WL#1875: Case insensitive Czech collation

Affects: Server-6.1 — Status: Assigned

Description
High Level Architecture

We have only case sensitive Czech collations for cp1250 and latin2.
We want to add case insensitive collations too.

See also Feature Request BUG#3444.


See also a contributed patch from Pavel Stehule
implementing Czech case insensitive collation for cp1250:

http://lists.mysql.com/internals/34318

Assume we progress with WL#5170 Swedish collation.
Assume we do the same sort of thing for Czech.
Then we'll follow UCA DUCET as described in
WL#2673 "Unicode Collation Algorithm new version",
and tailor according to CLDR.

The CLDR (Unicode Common Locale Data Repository)
http://unicode.org/repos/cldr/trunk/docs/web/repository_access.html
has one Czech-rule file cs.xml with three sets of rules,
"standard" and "digits-after" and "search".
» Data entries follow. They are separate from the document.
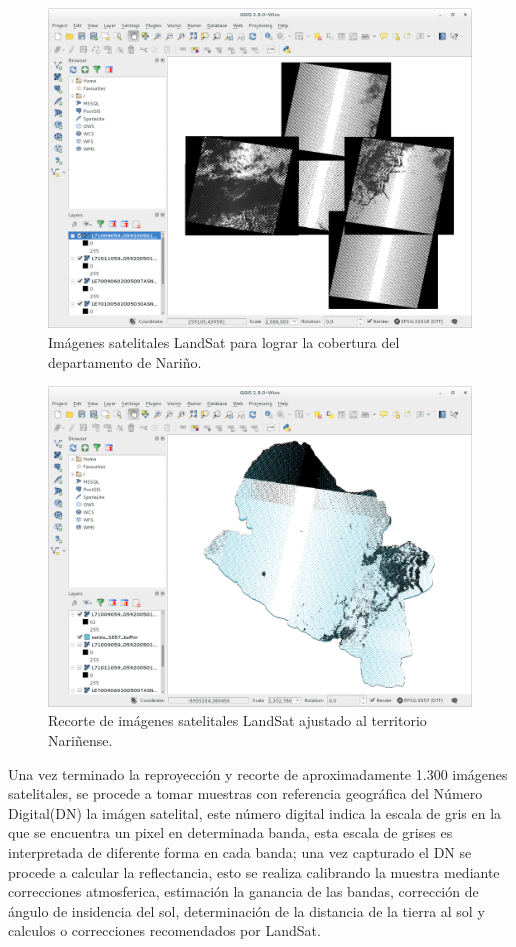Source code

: \begin{figure}[htb]
  \centering 
  \includegraphics[scale=0.15]{pictures/cut1.png}
  \caption{Imágenes satelitales LandSat para lograr la cobertura del departamento de Nariño.} 
  \label{fig:nl7u}
\end{figure}
\begin{figure}[htb]
  \centering 
  \includegraphics[scale=0.15]{pictures/cut2.png}
  \caption{Recorte de imágenes satelitales LandSat ajustado al territorio Nariñense.} 
  \label{fig:nl7c}
\end{figure}

Una vez terminado la reproyección y recorte de aproximadamente 1.300 imágenes satelitales, se procede a tomar muestras con referencia geográfica del Número 
Digital(DN) la imágen satelital, este número digital indica la escala de gris en la que se encuentra un pixel en determinada banda, esta escala de grises es 
interpretada de diferente forma en cada banda; una vez capturado el DN se procede a calcular la reflectancia, esto se realiza calibrando la muestra mediante 
correcciones atmosferica, estimación la ganancia de las bandas, corrección de ángulo de insidencia del sol, determinación de la distancia de la tierra al sol 
y calculos o correcciones recomendados por LandSat\cite{gasparri2007utilidad}.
Tailoring at the primary level is:

For collation type="standard":
C BEFORE C WITH CARON
H BEFORE CH
R BEFORE R WITH CARON
S BEFORE S WITH CARON
Z BEFORE Z WITH CARON
This corresponds to the Czech Wikipedia page
"Abecední řazení":
A B C Č D E F G H Ch I J K L M N O P Q R Ř S Š T U V W X Y Z Ž
http://cs.wikipedia.org/wiki/Abecedn%C3%AD_%C5%99azen%C3%AD
MySQL's current utf8_czech_ci collation
http://www.collation-charts.org/mysql60/mysql604.utf8_czech_ci.html
already is "standard".

For collation type="digits-after":
same as collation type="standard", except that
the digits 0123456789 come after letters.
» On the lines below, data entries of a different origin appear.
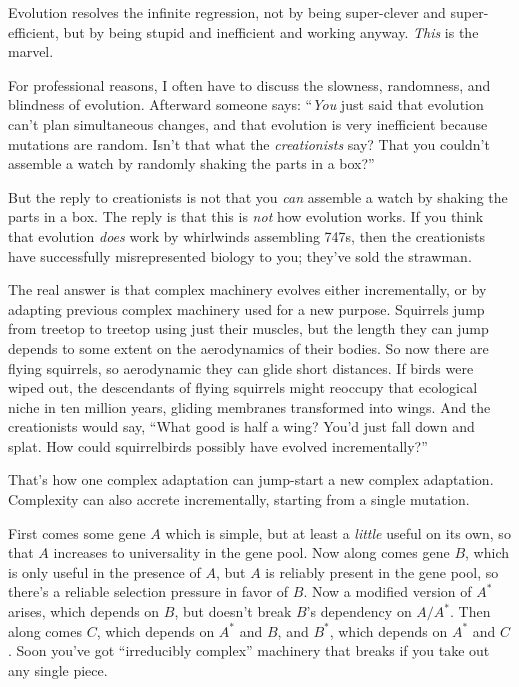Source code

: {
 Evolution resolves the infinite regression, not by being
super-clever and super-efficient, but by being stupid and inefficient
and working anyway. \textit{This} is the marvel.}

{
 For professional reasons, I often have to discuss the slowness,
randomness, and blindness of evolution. Afterward someone says:
``\textit{You} just said that evolution
can't plan simultaneous changes, and that evolution is
very inefficient because mutations are random. Isn't
that what the \textit{creationists} say? That you
couldn't assemble a watch by randomly shaking the parts
in a box?''}

{
 But the reply to creationists is not that you \textit{can}
assemble a watch by shaking the parts in a box. The reply is that this
is \textit{not} how evolution works. If you think that evolution
\textit{does} work by whirlwinds assembling 747s, then the creationists
have successfully misrepresented biology to you;
they've sold the strawman.}

{
 The real answer is that complex machinery evolves either
incrementally, or by adapting previous complex machinery used for a new
purpose. Squirrels jump from treetop to treetop using just their
muscles, but the length they can jump depends to some extent on the
aerodynamics of their bodies. So now there are flying squirrels, so
aerodynamic they can glide short distances. If birds were wiped out,
the descendants of flying squirrels might reoccupy that ecological
niche in ten million years, gliding membranes transformed into wings.
And the creationists would say, ``What good is half a
wing? You'd just fall down and splat. How could
squirrelbirds possibly have evolved incrementally?''}

{
 That's how one complex adaptation can jump-start a
new complex adaptation. Complexity can also accrete incrementally,
starting from a single mutation.}

{
 First comes some gene $A$ which is simple, but at least a
\textit{little} useful on its own, so that $A$ increases to universality
in the gene pool. Now along comes gene $B$, which is only useful in the
presence of $A$, but $A$ is reliably present in the gene pool, so
there's a reliable selection pressure in favor of $B$.
Now a modified version of $A^{*}$ arises, which depends on
$B$, but doesn't break $B$'s dependency on
$A/A^{*}$. Then along comes $C$, which depends on
$A^{*}$ and $B$, and $B^{*}$, which depends on
$A^{*}$ and $C$. Soon you've got
``irreducibly complex'' machinery
that breaks if you take out any single piece.}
For collation type="search":
(looking only at Czech-specific rules)
A BEFORE A WITH ACUTE
C BEFORE C WITH CARON
D BEFORE D WITH CARON
E BEFORE E WITH ACUTE
E WITH ACUTE BEFORE E WITH CARON
H BEFORE CH
I BEFORE I WITH ACUTE
N BEFORE N WITH CARON
O BEFORE O WITH ACUTE
R BEFORE R WITH CARON
S BEFORE S WITH CARON
T BEFORE T WITH CARON
U BEFORE U WITH ACUTE
U WITH ACUTE BEFORE U WITH RING ABOVE
Y BEFORE Y WITH ACUTE
Z BEFORE Z WITH CARON
Two bug reports (BUG#32404, BUG#61615) are asking for
sensitivity with vowel accents, which only "search" delivers.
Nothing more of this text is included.